⟨

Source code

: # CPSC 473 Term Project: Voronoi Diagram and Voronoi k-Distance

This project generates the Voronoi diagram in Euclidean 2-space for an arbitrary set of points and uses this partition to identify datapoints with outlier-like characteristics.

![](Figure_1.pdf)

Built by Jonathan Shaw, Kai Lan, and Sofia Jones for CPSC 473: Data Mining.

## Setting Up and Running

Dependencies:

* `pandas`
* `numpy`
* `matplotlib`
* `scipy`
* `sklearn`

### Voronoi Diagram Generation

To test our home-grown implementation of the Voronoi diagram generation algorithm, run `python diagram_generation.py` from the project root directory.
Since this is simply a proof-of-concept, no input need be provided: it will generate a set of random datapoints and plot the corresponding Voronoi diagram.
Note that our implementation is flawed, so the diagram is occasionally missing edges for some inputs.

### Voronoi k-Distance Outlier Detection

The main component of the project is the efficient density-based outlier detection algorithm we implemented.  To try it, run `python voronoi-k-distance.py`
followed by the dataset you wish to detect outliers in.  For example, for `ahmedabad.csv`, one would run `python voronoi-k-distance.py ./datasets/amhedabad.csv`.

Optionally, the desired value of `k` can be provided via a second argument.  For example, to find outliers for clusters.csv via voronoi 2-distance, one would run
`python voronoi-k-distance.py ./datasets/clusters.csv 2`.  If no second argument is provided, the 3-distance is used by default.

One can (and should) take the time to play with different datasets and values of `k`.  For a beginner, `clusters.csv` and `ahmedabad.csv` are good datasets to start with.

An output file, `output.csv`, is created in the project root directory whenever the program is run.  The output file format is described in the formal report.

⟩

Reproduce the records above exactly, character for character.

**Task response:**
Source code

: # CPSC 473 Term Project: Voronoi Diagram and Voronoi k-Distance

This project generates the Voronoi diagram in Euclidean 2-space for an arbitrary set of points and uses this partition to identify datapoints with outlier-like characteristics.

![](Figure_1.pdf)

Built by Jonathan Shaw, Kai Lan, and Sofia Jones for CPSC 473: Data Mining.

## Setting Up and Running

Dependencies:

* `pandas`
* `numpy`
* `matplotlib`
* `scipy`
* `sklearn`

### Voronoi Diagram Generation

To test our home-grown implementation of the Voronoi diagram generation algorithm, run `python diagram_generation.py` from the project root directory.
Since this is simply a proof-of-concept, no input need be provided: it will generate a set of random datapoints and plot the corresponding Voronoi diagram.
Note that our implementation is flawed, so the diagram is occasionally missing edges for some inputs.

### Voronoi k-Distance Outlier Detection

The main component of the project is the efficient density-based outlier detection algorithm we implemented.  To try it, run `python voronoi-k-distance.py`
followed by the dataset you wish to detect outliers in.  For example, for `ahmedabad.csv`, one would run `python voronoi-k-distance.py ./datasets/amhedabad.csv`.

Optionally, the desired value of `k` can be provided via a second argument.  For example, to find outliers for clusters.csv via voronoi 2-distance, one would run
`python voronoi-k-distance.py ./datasets/clusters.csv 2`.  If no second argument is provided, the 3-distance is used by default.

One can (and should) take the time to play with different datasets and values of `k`.  For a beginner, `clusters.csv` and `ahmedabad.csv` are good datasets to start with.

An output file, `output.csv`, is created in the project root directory whenever the program is run.  The output file format is described in the formal report.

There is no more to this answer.